Viviane: A Novel
“You are not entirely sure, but it seems to you that four or five hours ago, you did something that you shouldn’t have. You try to recall what you did, to reconstruct the sequence of your actions, but whenever you remember something instead of automatically calling the next action to mind, it stumbles into the hole your memory has become.
Actually, you aren’t even certain that you returned a little while ago to that other apartment you’ve been visiting secretly for years. The contours, the masses, the colors and décor all meld in the distance. That man who received you there, did he even exist? And anyway, if you had done something wrong, you would not be sitting idly here.”
Lately, Viviane Elisabeth Fauville–who is a communications officer at a large firm, a respectable wife, and mother of a 9-month-old baby–seems to suffer from mental confusion.

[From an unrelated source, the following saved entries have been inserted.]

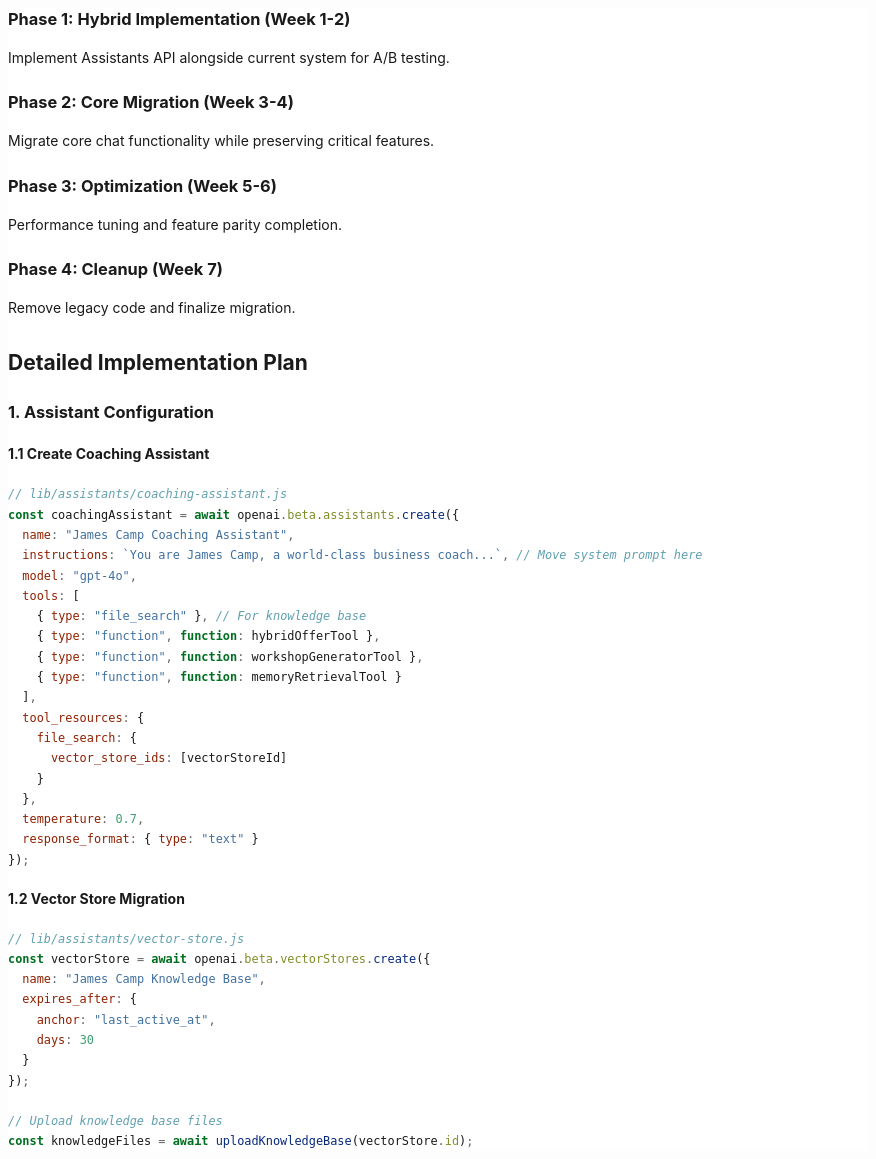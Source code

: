 ### Phase 1: Hybrid Implementation (Week 1-2)
Implement Assistants API alongside current system for A/B testing.

### Phase 2: Core Migration (Week 3-4)
Migrate core chat functionality while preserving critical features.

### Phase 3: Optimization (Week 5-6)
Performance tuning and feature parity completion.

### Phase 4: Cleanup (Week 7)
Remove legacy code and finalize migration.

## Detailed Implementation Plan

### 1. Assistant Configuration

#### 1.1 Create Coaching Assistant
```javascript
// lib/assistants/coaching-assistant.js
const coachingAssistant = await openai.beta.assistants.create({
  name: "James Camp Coaching Assistant",
  instructions: `You are James Camp, a world-class business coach...`, // Move system prompt here
  model: "gpt-4o",
  tools: [
    { type: "file_search" }, // For knowledge base
    { type: "function", function: hybridOfferTool },
    { type: "function", function: workshopGeneratorTool },
    { type: "function", function: memoryRetrievalTool }
  ],
  tool_resources: {
    file_search: {
      vector_store_ids: [vectorStoreId]
    }
  },
  temperature: 0.7,
  response_format: { type: "text" }
});
```

#### 1.2 Vector Store Migration
```javascript
// lib/assistants/vector-store.js
const vectorStore = await openai.beta.vectorStores.create({
  name: "James Camp Knowledge Base",
  expires_after: {
    anchor: "last_active_at",
    days: 30
  }
});

// Upload knowledge base files
const knowledgeFiles = await uploadKnowledgeBase(vectorStore.id);
```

She is unable to recall what she did on the night when her analyst was assassinated. As it turns out, saying to the police that she visited her mother–who died 10 years ago–was simply not a bright idea. Now that the police have started to conduct intense interviews, the chaos of Viviane’s personal life, and her story is beginning to be brought to light…
With a devastating sense of humor, Julia Deck composes a debut novel that starts as a crime story but mutates into vaudeville. As is the case for her genius predecessors—Perec, Butor and Echenoz—Deck’s conception of this genre is primarily a matter of language, and she plays gracefully with it, creating the highest pleasure for her reader.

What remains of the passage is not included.